On Thu, 10 May 2007 12:36:30 -0400 Daniel Veillard wrote:
Well I have though about it more, and I'm afraid that proposal
1 makes things
more complex due to the duplication of APIs. I think proposal 2 makes more
sense, i.e. be able to create a Domain object from a config file. We just need
to add new API to generate an xmlDomainPtr from those data, then store the
path or data in the domain structure, and also a new API to be able to
differentiate whether a domain is about a running domain or just the config.
Can I ask something ? That means adding xmlDomainPtr to virDomainPtr,
like this ?
struct _virDomain {
unsigned int magic; /* specific value to check */
int uses; /* reference count */
virConnectPtr conn; /* pointer back to the connection */
xmlDomainPtr conf; <----this one
char *name; /* the domain external name */
int id; /* the domain ID */
unsigned char uuid[VIR_UUID_BUFLEN]; /* the domain unique identifier */
};
The problem is that one need to add one such API for every aspect
of the
domain configuration, if it was only memory that would not be that bad
but we ultimately want to be able to modify everything.

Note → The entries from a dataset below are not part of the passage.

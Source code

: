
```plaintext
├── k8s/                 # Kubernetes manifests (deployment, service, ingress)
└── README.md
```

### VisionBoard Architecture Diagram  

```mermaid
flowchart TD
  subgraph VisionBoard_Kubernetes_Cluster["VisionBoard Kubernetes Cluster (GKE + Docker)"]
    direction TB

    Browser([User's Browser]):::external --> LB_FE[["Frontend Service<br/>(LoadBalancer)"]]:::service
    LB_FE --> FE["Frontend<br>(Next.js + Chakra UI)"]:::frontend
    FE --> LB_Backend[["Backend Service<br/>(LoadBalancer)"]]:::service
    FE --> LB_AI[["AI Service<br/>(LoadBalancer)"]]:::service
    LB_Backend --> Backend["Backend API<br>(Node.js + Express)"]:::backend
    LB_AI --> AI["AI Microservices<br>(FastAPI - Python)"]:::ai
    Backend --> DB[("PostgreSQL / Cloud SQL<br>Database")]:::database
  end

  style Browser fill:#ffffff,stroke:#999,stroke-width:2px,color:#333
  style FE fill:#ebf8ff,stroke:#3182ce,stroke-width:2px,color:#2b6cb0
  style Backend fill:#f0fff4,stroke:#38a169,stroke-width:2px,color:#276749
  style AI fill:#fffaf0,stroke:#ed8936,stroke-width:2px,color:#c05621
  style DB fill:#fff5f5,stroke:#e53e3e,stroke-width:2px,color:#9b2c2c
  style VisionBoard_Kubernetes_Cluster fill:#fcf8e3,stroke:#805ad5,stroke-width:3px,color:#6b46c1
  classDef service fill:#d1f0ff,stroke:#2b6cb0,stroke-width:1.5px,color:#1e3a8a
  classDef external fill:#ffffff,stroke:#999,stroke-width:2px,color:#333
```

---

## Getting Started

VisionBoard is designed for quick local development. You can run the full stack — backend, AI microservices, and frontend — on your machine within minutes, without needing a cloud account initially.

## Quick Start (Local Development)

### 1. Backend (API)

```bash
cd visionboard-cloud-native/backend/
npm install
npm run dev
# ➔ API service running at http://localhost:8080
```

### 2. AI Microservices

Yes, I would like to modify another values, too.
There are vcpus, disk, network interface, vncport...etc.
I think it's better to allow the duality of virDomainPtr,
accepting
it to be either a representation for a running domain or a representation
of the associated configuration file. The fact that with new versions of Xen
one can change into the other doesn't sound something that will be
common to other engines, and as you noted it actually makes things
harder because if you call the API you don't know a-priori without
checking the current state which aspect will be modified.
So we need to separate the two states, but if we can keep the
same APIs for most of the modification entry points and just add
a few call to create the configuration domains and being able to
ask if a domain is about a config or about a running one.
Now, the result of command seems not to be consistent when the domain is
not running. So I think if we can separate the API between running
domain and not running domain, we get the consistent result.